The result should be a word-for-word retyping of the entries below, free of pictures.

(PROVIDED ENTRIES Opens)

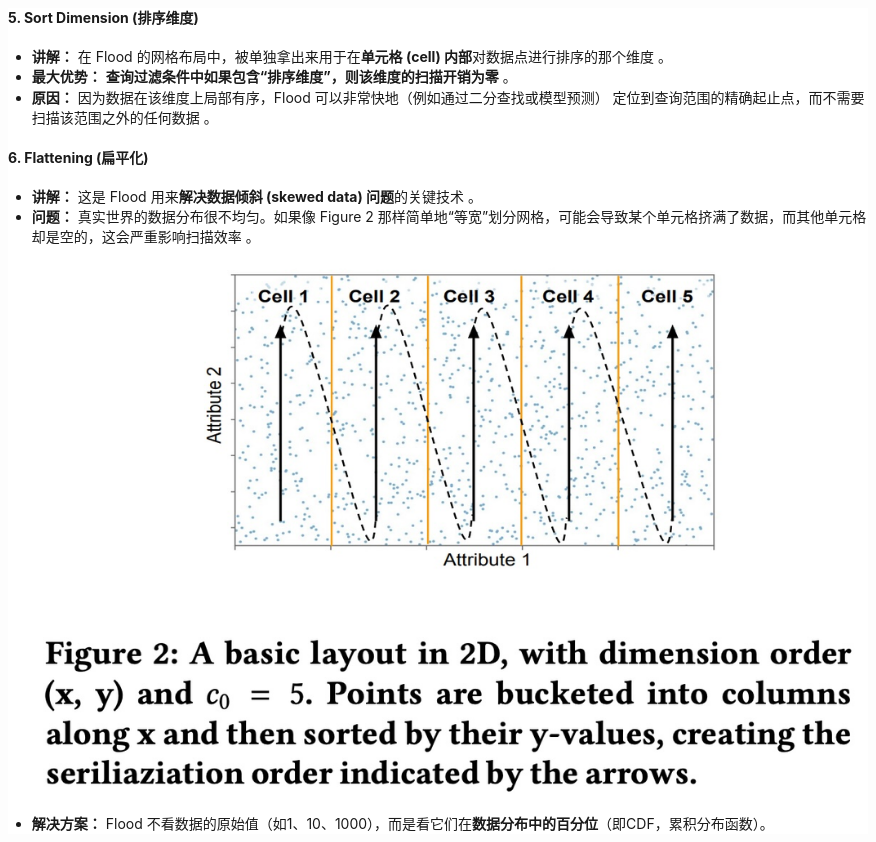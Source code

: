 #### 5\. Sort Dimension (排序维度)

  * **讲解：** 在 Flood 的网格布局中，被单独拿出来用于在**单元格 (cell) 内部**对数据点进行排序的那个维度 。
  * **最大优势：** **查询过滤条件中如果包含“排序维度”，则该维度的扫描开销为零** 。
  * **原因：** 因为数据在该维度上局部有序，Flood 可以非常快地（例如通过二分查找或模型预测） 定位到查询范围的精确起止点，而不需要扫描该范围之外的任何数据 。

#### 6\. Flattening (扁平化)

  * **讲解：** 这是 Flood 用来**解决数据倾斜 (skewed data) 问题**的关键技术 。
  * **问题：** 真实世界的数据分布很不均匀。如果像 Figure 2  那样简单地“等宽”划分网格，可能会导致某个单元格挤满了数据，而其他单元格却是空的，这会严重影响扫描效率 。  ![pic](20251029_04_pic_001.jpg)  
  * **解决方案：** Flood 不看数据的原始值（如1、10、1000），而是看它们在**数据分布中的百分位**（即CDF，累积分布函数）。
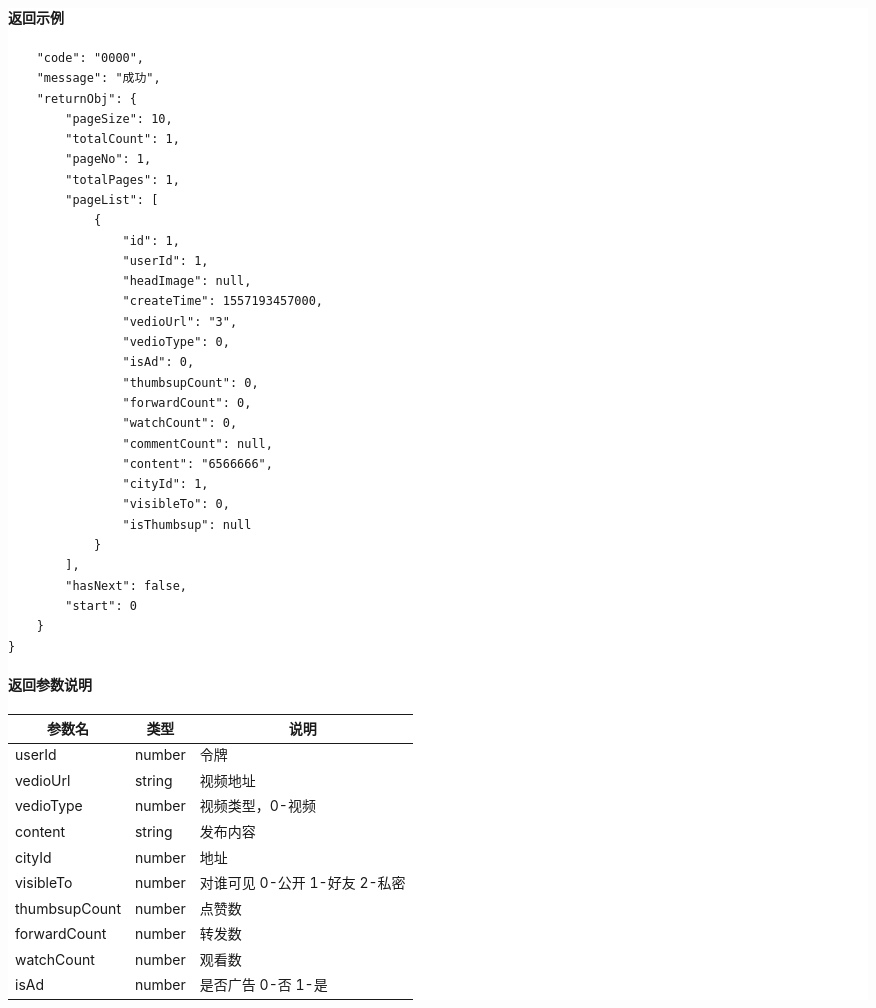 #### 返回示例
``` 
    "code": "0000",
    "message": "成功",
    "returnObj": {
        "pageSize": 10,
        "totalCount": 1,
        "pageNo": 1,
        "totalPages": 1,
        "pageList": [
            {
                "id": 1,
                "userId": 1,
                "headImage": null,
                "createTime": 1557193457000,
                "vedioUrl": "3",
                "vedioType": 0,
                "isAd": 0,
                "thumbsupCount": 0,
                "forwardCount": 0,
                "watchCount": 0,
                "commentCount": null,
                "content": "6566666",
                "cityId": 1,
                "visibleTo": 0,
                "isThumbsup": null
            }
        ],
        "hasNext": false,
        "start": 0
    }
}
```
#### 返回参数说明
|参数名|类型|说明|
|-----|----|-----|
|userId|number|令牌
|vedioUrl|string|视频地址
|vedioType|number|视频类型，0-视频 
|content|string|发布内容
|cityId|number|地址
|visibleTo|number|对谁可见 0-公开 1-好友 2-私密
|thumbsupCount|number|点赞数
|forwardCount|number|转发数
|watchCount|number|观看数
|isAd|number|是否广告 0-否 1-是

(PROVIDED ENTRIES Closes)

COMPLETED TASK:
Source code

: #### 5\. Sort Dimension (排序维度)

  * **讲解：** 在 Flood 的网格布局中，被单独拿出来用于在**单元格 (cell) 内部**对数据点进行排序的那个维度 。
  * **最大优势：** **查询过滤条件中如果包含“排序维度”，则该维度的扫描开销为零** 。
  * **原因：** 因为数据在该维度上局部有序，Flood 可以非常快地（例如通过二分查找或模型预测） 定位到查询范围的精确起止点，而不需要扫描该范围之外的任何数据 。

#### 6\. Flattening (扁平化)

  * **讲解：** 这是 Flood 用来**解决数据倾斜 (skewed data) 问题**的关键技术 。
  * **问题：** 真实世界的数据分布很不均匀。如果像 Figure 2  那样简单地“等宽”划分网格，可能会导致某个单元格挤满了数据，而其他单元格却是空的，这会严重影响扫描效率 。  ![pic](20251029_04_pic_001.jpg)  
  * **解决方案：** Flood 不看数据的原始值（如1、10、1000），而是看它们在**数据分布中的百分位**（即CDF，累积分布函数）。
 #### 返回示例
``` 
    "code": "0000",
    "message": "成功",
    "returnObj": {
        "pageSize": 10,
        "totalCount": 1,
        "pageNo": 1,
        "totalPages": 1,
        "pageList": [
            {
                "id": 1,
                "userId": 1,
                "headImage": null,
                "createTime": 1557193457000,
                "vedioUrl": "3",
                "vedioType": 0,
                "isAd": 0,
                "thumbsupCount": 0,
                "forwardCount": 0,
                "watchCount": 0,
                "commentCount": null,
                "content": "6566666",
                "cityId": 1,
                "visibleTo": 0,
                "isThumbsup": null
            }
        ],
        "hasNext": false,
        "start": 0
    }
}
```
#### 返回参数说明
|参数名|类型|说明|
|-----|----|-----|
|userId|number|令牌
|vedioUrl|string|视频地址
|vedioType|number|视频类型，0-视频 
|content|string|发布内容
|cityId|number|地址
|visibleTo|number|对谁可见 0-公开 1-好友 2-私密
|thumbsupCount|number|点赞数
|forwardCount|number|转发数
|watchCount|number|观看数
|isAd|number|是否广告 0-否 1-是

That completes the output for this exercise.